Once upon a time science departments in universities often had draftsmen on staff that would produce figures for scientific publications. Today, those positions are much rarer (and called “graphic designers”) except in very large institutions because scientists themselves are expected to do much of that work. Other work routinely done by administrative staff in the past—like travel reimbursements—are now done by faculty themselves.
Part of this is that computerization and other technologies have made these tasks easier and so it’s not unreasonable to expect a typical scientist to do the job quickly and competently. But it also means that the modern astronomer (queue Gilbert & Sullivan “I am the very model of a…”) has to do a wide variety of tasks outside of their training.
Today in group meeting we tried to make a list. This whole exercise was inspired by this Jonathan Fortney tweet thread about “scientists” vs. “engineers”:
1/ Last week we had a guest speaker in our Introduction to Research class for 1st-year Astro/Phys students. It was former @ucsc Astro PhD Genevieve Graves, who now works in data science in Silicon Valley. It had a pretty profound effect on me. I thought I'd share.
— Jonathan Fortney (@jjfplanet) June 5, 2019
and about giving yourself permission to not be interested in certain parts of the job of scientist that other people find endlessly fascinating
My punchline is that it’s fine to love and get really good at a few of the aspects of being a scientist, and that it’s OK to not be good at or enjoy other aspects.

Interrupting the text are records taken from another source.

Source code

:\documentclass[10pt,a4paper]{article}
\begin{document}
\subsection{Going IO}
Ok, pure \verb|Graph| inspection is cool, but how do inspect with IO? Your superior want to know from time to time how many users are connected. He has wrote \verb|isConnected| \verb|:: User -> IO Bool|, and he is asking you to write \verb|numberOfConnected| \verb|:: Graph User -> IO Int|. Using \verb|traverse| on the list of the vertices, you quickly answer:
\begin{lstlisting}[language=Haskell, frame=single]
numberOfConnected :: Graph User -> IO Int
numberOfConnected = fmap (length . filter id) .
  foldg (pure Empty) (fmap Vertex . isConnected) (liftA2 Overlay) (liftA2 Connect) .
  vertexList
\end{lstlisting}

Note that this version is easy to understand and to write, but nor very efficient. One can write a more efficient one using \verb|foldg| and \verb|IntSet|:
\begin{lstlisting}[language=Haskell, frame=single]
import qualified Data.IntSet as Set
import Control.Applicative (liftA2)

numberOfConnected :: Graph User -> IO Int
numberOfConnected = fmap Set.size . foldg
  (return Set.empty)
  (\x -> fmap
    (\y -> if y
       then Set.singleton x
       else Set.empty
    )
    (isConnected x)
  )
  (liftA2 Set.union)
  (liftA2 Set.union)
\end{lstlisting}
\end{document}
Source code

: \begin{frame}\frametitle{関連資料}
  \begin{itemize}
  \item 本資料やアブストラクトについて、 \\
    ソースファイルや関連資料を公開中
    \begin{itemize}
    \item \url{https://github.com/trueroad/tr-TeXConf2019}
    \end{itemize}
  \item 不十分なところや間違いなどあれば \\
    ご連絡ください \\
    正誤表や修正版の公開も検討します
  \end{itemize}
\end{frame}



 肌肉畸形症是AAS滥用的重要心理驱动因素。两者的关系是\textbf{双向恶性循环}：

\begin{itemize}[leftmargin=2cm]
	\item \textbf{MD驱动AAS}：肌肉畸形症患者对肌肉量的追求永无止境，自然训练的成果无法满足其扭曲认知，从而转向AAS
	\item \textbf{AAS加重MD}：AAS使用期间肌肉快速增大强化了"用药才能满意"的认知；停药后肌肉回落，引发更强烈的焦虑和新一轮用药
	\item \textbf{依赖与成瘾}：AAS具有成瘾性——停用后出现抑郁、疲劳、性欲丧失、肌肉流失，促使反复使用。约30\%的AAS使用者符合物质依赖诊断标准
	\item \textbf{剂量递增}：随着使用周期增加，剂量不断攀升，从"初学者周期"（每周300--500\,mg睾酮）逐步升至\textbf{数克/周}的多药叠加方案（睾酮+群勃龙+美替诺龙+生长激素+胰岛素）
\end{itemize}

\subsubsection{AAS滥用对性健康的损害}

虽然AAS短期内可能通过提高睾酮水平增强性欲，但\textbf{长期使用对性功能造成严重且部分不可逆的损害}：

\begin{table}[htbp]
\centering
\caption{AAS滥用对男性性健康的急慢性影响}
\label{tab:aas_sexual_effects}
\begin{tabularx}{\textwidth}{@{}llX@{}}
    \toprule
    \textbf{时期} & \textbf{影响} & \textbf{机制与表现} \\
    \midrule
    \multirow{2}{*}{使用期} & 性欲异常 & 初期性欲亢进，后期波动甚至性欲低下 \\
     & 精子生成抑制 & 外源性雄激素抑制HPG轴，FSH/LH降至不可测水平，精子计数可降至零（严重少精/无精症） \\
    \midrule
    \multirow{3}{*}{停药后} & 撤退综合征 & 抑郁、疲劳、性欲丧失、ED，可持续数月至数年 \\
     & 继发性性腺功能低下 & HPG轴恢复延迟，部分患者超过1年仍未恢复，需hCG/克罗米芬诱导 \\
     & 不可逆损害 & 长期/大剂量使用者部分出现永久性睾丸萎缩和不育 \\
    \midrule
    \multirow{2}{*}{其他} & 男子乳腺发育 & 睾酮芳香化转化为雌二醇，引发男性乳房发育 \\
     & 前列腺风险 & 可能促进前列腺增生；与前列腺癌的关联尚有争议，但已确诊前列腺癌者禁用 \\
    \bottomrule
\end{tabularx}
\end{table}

Indeed, I sometimes chafe when people say things like “every scientist has an obligation to communicate their science to the public” or “all astronomers should learn Python” and such. I think its fine and good that astronomers specialize in different parts of the job, and that collaborations consist of a group of people that, together, have all the pieces needed to do great science.
Also, part of my definition of a good job is one where you spend most of your time doing things you both like and are good at, and a minimum of time doing things you dislike and are bad at. Enumerating the parts of the job can help you find the job you like (or turn your current job into that). So it’s OK not to be good at everything.
Here’s the list of “hats” astronomers wear that we came up with. What did we miss?
- Teacher / instructor
- Science popularizer
- Public ambassador of science
- Salesperson
- Writer
- proposals
- research articles
- emails
- popular materials
- journalism (e.g. press releases)
- Copyeditor
- Graphic(s) designer
- Examiner (tests, defenses)
- Peer reviewer
- Mentor
- Research adviser
- Manager
- Administrator
- Travel
- Grants administration
- Budgeting
- Computer programmer
- Team coding
- Public code
- “Private” code
- Computer systems administrator
- Web developer
- Marketer
- Engineer
- Physicist
- Theorist
- Observer
- Data analyst
- Statistician
- Philosopher of Science
- Ethicist
[Update: good suggestions from Twitter:
Counselor
Counselor
— Quinn Konopacky (@QuinnKono) July 10, 2019
Advocate
https://twitter.com/sundogplanets/status/1148763464715792385?s=20
Legislator
I think you are missing all the “faculty shared governance “ work.
— John Gizis (@johngizis) July 10, 2019
Atmospheric scientist and meteorologist
For the ground based observers: weather predictor and atmospheric scientist.